### Problem
Your answer should repeat every line of the records below in which the word "будет" appears.

Top of Data under study

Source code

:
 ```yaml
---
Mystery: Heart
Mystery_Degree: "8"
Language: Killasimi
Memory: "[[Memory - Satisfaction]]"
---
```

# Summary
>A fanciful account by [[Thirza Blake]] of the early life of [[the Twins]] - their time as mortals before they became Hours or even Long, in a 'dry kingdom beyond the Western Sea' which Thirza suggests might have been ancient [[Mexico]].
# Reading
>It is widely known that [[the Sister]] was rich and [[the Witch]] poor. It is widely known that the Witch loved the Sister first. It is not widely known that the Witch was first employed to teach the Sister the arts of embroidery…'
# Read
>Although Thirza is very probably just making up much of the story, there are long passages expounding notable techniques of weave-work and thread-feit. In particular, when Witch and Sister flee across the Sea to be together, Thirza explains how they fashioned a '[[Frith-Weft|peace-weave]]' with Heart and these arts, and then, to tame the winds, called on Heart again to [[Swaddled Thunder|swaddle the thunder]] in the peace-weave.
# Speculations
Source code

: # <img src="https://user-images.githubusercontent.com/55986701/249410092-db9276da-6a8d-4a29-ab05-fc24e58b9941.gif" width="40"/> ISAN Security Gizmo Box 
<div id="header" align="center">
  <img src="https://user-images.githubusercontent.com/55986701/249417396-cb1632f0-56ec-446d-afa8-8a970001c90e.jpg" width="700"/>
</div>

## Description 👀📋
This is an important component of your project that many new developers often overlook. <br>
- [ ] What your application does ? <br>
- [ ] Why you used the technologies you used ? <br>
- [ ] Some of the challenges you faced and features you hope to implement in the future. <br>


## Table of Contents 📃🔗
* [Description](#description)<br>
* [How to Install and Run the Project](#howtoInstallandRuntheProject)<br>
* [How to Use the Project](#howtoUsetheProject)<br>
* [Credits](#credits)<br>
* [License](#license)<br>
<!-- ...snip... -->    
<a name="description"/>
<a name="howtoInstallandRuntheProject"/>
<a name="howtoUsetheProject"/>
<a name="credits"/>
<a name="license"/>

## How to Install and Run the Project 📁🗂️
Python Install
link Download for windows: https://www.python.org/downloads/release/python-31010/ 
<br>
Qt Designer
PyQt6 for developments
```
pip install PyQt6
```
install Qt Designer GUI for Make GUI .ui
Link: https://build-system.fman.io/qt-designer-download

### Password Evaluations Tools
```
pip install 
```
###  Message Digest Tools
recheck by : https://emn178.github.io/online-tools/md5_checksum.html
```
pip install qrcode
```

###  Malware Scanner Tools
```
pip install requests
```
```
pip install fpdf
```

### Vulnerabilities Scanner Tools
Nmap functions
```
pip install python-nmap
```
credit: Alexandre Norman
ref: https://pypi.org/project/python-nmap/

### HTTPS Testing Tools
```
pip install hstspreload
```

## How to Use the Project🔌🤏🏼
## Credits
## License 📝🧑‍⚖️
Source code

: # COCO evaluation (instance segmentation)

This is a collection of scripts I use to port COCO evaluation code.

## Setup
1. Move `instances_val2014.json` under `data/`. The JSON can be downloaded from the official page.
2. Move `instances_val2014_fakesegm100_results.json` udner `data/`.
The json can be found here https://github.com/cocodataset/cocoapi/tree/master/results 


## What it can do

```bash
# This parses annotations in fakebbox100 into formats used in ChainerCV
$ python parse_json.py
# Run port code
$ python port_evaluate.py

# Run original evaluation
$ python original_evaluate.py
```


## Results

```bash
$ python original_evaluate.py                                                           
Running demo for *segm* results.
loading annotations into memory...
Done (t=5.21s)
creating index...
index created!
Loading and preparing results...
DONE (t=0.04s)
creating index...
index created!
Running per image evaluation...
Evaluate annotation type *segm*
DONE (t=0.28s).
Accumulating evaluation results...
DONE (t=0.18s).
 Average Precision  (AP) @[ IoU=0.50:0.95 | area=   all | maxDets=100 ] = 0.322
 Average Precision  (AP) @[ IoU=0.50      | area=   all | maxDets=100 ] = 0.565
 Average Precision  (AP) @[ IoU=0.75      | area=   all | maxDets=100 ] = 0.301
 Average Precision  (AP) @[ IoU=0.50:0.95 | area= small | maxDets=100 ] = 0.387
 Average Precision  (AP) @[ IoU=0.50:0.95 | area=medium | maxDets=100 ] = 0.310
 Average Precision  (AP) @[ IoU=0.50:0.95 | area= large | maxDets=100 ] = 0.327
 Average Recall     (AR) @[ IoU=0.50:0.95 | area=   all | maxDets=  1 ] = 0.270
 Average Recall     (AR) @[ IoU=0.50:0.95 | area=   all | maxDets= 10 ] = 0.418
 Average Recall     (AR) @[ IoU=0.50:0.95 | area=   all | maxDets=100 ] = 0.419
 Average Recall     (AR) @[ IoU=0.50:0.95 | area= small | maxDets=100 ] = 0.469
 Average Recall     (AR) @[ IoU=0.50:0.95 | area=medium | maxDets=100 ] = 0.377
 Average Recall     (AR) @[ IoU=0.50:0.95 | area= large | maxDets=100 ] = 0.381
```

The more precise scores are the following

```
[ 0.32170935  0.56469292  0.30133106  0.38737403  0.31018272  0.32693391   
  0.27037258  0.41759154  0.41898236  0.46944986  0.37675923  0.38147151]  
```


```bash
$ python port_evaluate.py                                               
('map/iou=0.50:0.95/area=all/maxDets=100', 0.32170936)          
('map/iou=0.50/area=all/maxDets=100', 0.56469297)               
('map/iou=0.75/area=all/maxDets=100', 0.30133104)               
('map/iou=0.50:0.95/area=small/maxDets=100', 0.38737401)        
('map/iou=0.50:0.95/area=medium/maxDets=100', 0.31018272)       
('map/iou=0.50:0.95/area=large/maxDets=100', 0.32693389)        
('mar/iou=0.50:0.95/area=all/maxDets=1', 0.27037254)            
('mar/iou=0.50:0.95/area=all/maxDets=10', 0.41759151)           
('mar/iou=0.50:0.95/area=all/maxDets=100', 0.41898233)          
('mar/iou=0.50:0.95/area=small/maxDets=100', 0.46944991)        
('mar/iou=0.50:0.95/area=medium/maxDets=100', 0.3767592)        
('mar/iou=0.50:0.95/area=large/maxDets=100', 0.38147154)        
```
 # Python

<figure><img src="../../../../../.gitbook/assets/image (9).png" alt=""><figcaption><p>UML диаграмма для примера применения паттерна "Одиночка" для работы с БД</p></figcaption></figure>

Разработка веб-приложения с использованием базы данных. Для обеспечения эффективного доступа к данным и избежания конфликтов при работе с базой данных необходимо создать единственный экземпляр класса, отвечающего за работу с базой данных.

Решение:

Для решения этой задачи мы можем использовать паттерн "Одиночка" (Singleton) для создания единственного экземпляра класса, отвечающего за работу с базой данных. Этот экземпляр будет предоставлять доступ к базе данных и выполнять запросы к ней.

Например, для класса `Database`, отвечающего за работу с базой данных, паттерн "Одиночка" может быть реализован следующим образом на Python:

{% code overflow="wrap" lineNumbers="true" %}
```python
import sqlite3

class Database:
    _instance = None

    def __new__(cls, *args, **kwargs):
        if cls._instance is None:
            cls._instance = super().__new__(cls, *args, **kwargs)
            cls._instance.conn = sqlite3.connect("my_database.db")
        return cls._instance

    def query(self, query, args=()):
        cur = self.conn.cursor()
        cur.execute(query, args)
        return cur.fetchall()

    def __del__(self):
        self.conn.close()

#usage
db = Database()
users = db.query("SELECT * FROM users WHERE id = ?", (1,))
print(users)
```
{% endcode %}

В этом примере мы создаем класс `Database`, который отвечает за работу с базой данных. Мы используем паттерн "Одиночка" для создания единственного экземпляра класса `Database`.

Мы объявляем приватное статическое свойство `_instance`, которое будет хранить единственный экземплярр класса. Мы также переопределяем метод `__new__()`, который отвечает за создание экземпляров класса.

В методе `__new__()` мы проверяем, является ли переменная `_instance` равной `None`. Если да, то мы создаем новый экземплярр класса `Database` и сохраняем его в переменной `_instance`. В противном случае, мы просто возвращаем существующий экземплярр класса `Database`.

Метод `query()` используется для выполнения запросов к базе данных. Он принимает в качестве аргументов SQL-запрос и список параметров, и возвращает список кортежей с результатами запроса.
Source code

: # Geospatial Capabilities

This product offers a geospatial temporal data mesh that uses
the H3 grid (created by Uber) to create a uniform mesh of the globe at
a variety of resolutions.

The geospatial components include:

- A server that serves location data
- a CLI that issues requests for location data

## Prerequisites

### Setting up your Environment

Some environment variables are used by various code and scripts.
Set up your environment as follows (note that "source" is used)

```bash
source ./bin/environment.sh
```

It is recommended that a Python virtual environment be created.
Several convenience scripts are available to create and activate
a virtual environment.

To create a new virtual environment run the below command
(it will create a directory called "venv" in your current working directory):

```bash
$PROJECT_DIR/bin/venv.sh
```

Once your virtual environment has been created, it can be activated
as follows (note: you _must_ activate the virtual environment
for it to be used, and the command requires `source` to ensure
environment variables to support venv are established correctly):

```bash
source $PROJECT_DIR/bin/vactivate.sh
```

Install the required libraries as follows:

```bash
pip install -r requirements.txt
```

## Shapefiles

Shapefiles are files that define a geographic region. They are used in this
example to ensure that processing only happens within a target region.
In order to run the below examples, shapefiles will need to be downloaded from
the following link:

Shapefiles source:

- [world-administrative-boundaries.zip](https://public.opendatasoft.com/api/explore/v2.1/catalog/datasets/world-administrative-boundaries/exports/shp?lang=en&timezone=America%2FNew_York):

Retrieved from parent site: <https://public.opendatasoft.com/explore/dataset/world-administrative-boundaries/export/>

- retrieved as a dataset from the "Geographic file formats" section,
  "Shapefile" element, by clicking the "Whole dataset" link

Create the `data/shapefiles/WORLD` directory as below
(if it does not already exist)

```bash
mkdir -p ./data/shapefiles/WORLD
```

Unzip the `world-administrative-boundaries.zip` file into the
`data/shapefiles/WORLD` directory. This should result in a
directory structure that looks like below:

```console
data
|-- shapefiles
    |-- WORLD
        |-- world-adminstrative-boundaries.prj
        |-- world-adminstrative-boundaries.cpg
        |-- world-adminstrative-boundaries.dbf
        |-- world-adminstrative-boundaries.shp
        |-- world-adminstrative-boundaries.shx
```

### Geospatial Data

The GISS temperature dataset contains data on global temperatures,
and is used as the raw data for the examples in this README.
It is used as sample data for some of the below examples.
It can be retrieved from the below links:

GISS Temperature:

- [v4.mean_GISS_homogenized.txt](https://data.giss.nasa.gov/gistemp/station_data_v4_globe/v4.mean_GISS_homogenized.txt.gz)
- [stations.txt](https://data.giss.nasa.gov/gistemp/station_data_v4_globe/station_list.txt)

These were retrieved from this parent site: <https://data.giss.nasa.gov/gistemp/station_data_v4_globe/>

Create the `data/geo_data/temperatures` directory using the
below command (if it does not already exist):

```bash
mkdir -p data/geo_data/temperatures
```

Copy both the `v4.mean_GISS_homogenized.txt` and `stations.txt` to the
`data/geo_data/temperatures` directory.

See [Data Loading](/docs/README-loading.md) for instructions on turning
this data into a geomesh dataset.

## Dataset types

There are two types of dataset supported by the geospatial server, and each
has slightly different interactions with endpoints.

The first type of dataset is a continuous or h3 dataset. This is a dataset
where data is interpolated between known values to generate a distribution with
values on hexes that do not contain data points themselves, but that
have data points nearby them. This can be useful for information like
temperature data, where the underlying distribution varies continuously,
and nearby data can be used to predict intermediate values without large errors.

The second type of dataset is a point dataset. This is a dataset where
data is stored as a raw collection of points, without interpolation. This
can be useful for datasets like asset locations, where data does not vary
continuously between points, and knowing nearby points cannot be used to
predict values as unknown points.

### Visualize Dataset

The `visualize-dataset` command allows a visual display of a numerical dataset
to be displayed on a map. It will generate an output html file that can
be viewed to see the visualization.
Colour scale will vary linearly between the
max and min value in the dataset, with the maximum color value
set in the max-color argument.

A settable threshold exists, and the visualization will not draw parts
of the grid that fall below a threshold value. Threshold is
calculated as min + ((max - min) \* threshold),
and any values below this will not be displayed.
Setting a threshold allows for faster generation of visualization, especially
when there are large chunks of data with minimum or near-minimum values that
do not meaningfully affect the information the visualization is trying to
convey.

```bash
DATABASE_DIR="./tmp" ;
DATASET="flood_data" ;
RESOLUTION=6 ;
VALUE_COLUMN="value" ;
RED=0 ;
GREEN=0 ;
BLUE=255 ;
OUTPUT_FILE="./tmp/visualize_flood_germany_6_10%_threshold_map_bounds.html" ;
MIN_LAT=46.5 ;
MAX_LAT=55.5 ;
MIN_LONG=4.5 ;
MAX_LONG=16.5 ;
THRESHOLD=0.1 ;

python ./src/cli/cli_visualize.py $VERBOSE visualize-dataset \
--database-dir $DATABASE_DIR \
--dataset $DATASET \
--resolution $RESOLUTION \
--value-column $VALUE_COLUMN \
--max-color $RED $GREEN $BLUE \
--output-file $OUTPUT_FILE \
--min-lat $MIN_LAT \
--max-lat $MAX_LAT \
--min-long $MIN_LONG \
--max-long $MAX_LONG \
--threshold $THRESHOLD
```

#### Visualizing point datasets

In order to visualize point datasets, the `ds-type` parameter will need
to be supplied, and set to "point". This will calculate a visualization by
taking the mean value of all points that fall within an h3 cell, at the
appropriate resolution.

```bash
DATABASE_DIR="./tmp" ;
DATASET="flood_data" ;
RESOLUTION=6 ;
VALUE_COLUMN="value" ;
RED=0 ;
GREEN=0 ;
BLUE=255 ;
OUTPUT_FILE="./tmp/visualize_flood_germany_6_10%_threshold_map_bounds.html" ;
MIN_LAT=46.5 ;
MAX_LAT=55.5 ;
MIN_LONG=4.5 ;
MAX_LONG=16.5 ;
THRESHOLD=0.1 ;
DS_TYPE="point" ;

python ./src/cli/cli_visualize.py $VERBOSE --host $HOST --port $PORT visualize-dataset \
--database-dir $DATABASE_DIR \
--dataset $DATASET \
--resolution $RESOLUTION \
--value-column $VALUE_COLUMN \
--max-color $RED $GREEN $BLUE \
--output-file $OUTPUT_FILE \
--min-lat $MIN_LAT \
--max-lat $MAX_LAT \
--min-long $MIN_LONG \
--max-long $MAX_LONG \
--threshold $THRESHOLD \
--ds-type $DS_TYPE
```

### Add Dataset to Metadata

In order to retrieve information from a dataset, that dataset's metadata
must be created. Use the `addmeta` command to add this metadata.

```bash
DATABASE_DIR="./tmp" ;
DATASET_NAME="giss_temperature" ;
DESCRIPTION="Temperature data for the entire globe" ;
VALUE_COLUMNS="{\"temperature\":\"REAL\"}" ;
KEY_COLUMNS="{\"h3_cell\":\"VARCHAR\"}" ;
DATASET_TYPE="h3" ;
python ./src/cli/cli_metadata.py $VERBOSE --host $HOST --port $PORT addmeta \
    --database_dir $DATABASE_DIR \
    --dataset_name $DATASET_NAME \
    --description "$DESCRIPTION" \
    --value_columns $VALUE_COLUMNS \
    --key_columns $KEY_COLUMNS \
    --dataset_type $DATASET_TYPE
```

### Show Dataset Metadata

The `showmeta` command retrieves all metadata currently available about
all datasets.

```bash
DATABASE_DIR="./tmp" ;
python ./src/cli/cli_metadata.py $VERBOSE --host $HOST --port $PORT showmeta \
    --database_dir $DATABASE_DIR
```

Bottom of Data under study

### Exercise solution
Для решения этой задачи мы можем использовать паттерн "Одиночка" (Singleton) для создания единственного экземпляра класса, отвечающего за работу с базой данных. Этот экземпляр будет предоставлять доступ к базе данных и выполнять запросы к ней.
Мы объявляем приватное статическое свойство `_instance`, которое будет хранить единственный экземплярр класса. Мы также переопределяем метод `__new__()`, который отвечает за создание экземпляров класса.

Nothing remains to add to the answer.